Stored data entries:

○ ○ ○ ○ ○

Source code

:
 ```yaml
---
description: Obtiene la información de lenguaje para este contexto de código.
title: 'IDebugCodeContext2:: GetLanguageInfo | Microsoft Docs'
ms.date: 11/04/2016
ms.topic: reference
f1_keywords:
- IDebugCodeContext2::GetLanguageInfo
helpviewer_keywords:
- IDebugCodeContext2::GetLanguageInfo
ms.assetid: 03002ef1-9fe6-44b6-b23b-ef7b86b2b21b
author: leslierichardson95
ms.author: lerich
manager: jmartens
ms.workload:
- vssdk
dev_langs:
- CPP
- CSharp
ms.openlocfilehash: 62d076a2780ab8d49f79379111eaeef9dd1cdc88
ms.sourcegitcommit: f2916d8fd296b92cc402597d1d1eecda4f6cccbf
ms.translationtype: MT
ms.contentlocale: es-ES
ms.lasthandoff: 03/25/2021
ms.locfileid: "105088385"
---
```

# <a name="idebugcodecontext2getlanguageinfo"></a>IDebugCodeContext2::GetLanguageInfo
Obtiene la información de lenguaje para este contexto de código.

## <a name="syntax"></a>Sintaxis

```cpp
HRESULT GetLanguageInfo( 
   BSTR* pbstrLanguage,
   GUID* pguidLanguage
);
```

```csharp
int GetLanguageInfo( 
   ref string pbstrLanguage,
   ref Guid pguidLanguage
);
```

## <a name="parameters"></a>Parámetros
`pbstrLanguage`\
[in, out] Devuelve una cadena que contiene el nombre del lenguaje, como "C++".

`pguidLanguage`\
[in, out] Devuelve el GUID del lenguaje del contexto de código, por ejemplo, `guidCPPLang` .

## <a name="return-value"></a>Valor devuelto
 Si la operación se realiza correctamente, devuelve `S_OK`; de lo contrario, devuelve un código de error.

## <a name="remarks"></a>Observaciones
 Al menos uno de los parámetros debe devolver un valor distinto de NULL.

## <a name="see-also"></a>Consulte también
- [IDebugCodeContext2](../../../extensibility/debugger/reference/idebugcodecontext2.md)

○ ○ ○ ○ ○

▸ Task brief
Repeat the data exactly. Omit nothing.

▸ Answer area
Source code

:
 ```yaml
---
description: Obtiene la información de lenguaje para este contexto de código.
title: 'IDebugCodeContext2:: GetLanguageInfo | Microsoft Docs'
ms.date: 11/04/2016
ms.topic: reference
f1_keywords:
- IDebugCodeContext2::GetLanguageInfo
helpviewer_keywords:
- IDebugCodeContext2::GetLanguageInfo
ms.assetid: 03002ef1-9fe6-44b6-b23b-ef7b86b2b21b
author: leslierichardson95
ms.author: lerich
manager: jmartens
ms.workload:
- vssdk
dev_langs:
- CPP
- CSharp
ms.openlocfilehash: 62d076a2780ab8d49f79379111eaeef9dd1cdc88
ms.sourcegitcommit: f2916d8fd296b92cc402597d1d1eecda4f6cccbf
ms.translationtype: MT
ms.contentlocale: es-ES
ms.lasthandoff: 03/25/2021
ms.locfileid: "105088385"
---
```

# <a name="idebugcodecontext2getlanguageinfo"></a>IDebugCodeContext2::GetLanguageInfo
Obtiene la información de lenguaje para este contexto de código.

## <a name="syntax"></a>Sintaxis

```cpp
HRESULT GetLanguageInfo( 
   BSTR* pbstrLanguage,
   GUID* pguidLanguage
);
```

```csharp
int GetLanguageInfo( 
   ref string pbstrLanguage,
   ref Guid pguidLanguage
);
```

## <a name="parameters"></a>Parámetros
`pbstrLanguage`\
[in, out] Devuelve una cadena que contiene el nombre del lenguaje, como "C++".

`pguidLanguage`\
[in, out] Devuelve el GUID del lenguaje del contexto de código, por ejemplo, `guidCPPLang` .

## <a name="return-value"></a>Valor devuelto
 Si la operación se realiza correctamente, devuelve `S_OK`; de lo contrario, devuelve un código de error.

## <a name="remarks"></a>Observaciones
 Al menos uno de los parámetros debe devolver un valor distinto de NULL.

## <a name="see-also"></a>Consulte también
- [IDebugCodeContext2](../../../extensibility/debugger/reference/idebugcodecontext2.md)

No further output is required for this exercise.